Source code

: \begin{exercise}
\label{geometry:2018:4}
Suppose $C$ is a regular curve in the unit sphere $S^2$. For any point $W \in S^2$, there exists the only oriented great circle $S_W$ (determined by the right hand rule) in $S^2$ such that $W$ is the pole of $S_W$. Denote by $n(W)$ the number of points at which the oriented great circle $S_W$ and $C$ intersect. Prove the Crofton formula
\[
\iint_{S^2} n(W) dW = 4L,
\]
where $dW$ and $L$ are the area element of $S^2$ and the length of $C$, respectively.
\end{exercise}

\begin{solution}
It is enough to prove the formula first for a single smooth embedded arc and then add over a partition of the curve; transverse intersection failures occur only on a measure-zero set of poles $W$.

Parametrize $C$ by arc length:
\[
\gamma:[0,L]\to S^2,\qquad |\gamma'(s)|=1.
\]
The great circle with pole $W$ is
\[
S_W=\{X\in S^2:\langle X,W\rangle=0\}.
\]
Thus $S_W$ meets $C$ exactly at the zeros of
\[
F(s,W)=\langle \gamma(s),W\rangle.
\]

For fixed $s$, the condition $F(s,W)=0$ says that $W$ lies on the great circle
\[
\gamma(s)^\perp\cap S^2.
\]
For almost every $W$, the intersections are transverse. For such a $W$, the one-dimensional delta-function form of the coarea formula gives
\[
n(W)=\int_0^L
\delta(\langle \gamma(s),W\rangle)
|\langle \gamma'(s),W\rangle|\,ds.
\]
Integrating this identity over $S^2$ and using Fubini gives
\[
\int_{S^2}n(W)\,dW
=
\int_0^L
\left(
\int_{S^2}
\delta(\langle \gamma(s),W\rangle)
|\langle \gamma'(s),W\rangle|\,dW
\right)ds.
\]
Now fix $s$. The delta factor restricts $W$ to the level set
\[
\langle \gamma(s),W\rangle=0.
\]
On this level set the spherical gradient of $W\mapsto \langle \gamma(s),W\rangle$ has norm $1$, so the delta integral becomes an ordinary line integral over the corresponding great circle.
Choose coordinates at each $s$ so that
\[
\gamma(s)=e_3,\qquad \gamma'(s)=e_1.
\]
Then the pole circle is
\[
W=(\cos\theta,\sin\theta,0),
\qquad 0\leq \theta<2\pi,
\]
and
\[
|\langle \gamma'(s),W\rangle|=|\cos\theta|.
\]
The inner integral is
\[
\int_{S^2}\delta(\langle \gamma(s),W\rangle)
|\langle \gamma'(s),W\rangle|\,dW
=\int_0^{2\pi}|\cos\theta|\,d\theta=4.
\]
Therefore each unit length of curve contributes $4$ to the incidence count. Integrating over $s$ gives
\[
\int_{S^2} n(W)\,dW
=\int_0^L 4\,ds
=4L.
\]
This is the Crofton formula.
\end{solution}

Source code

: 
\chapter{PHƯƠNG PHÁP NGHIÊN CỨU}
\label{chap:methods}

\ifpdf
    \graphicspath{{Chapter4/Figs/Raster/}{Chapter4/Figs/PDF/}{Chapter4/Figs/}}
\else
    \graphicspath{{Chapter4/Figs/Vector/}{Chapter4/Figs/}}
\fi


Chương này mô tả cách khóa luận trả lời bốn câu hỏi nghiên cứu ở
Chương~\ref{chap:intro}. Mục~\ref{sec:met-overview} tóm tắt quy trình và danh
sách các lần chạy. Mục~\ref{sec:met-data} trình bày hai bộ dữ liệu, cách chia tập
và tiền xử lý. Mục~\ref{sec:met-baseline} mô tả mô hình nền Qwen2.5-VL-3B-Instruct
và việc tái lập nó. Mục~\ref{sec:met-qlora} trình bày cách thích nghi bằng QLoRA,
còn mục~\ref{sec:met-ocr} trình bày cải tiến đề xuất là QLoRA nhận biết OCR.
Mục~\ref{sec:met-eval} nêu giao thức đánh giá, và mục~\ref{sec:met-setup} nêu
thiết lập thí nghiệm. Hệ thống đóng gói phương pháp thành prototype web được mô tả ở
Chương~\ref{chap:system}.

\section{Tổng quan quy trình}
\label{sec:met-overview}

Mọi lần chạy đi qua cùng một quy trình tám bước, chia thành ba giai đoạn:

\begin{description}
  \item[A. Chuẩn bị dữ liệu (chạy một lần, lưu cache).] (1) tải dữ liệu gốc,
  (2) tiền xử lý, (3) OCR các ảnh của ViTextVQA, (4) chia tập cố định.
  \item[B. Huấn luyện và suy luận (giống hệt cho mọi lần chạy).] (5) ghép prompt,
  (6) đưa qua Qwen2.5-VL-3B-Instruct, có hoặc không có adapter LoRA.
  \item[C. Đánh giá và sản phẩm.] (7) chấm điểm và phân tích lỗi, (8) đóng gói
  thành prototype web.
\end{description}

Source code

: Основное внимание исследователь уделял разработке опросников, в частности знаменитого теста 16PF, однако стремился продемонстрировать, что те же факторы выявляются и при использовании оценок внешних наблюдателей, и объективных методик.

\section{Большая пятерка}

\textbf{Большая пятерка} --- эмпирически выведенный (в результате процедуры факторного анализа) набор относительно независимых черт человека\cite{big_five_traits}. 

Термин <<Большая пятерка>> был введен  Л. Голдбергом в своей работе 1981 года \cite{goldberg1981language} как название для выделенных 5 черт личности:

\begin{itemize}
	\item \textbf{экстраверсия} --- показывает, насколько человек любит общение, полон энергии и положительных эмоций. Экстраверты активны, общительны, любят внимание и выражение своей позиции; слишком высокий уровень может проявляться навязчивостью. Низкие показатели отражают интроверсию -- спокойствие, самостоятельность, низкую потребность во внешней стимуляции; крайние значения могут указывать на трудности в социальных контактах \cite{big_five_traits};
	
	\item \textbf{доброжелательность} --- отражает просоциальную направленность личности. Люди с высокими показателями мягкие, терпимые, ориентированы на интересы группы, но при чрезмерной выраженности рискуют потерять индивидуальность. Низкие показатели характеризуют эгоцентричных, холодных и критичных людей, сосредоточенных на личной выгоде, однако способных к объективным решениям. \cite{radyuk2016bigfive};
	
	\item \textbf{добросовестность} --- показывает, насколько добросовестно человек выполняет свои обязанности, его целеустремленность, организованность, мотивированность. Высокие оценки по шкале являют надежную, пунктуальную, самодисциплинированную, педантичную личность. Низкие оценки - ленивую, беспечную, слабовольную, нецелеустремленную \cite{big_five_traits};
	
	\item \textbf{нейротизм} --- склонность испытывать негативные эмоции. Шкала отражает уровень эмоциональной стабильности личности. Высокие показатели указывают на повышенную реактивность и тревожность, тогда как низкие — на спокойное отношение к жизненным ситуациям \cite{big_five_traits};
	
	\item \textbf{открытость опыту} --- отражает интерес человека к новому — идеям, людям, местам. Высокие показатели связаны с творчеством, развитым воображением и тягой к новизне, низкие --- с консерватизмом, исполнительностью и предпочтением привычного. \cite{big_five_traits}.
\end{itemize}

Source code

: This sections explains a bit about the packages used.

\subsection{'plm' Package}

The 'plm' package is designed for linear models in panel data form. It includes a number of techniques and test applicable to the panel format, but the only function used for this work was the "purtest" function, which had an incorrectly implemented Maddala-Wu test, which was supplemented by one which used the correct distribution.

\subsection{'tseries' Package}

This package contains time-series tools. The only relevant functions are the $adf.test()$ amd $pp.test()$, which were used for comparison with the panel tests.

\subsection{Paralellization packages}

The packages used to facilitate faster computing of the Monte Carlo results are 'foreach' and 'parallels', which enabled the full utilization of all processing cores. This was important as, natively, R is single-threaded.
++++
● Aim of the task: Select the lines in this material that hold the word "unit", leaving none out.

● Your solution:
Suppose $C$ is a regular curve in the unit sphere $S^2$. For any point $W \in S^2$, there exists the only oriented great circle $S_W$ (determined by the right hand rule) in $S^2$ such that $W$ is the pole of $S_W$. Denote by $n(W)$ the number of points at which the oriented great circle $S_W$ and $C$ intersect. Prove the Crofton formula
Therefore each unit length of curve contributes $4$ to the incidence count. Integrating over $s$ gives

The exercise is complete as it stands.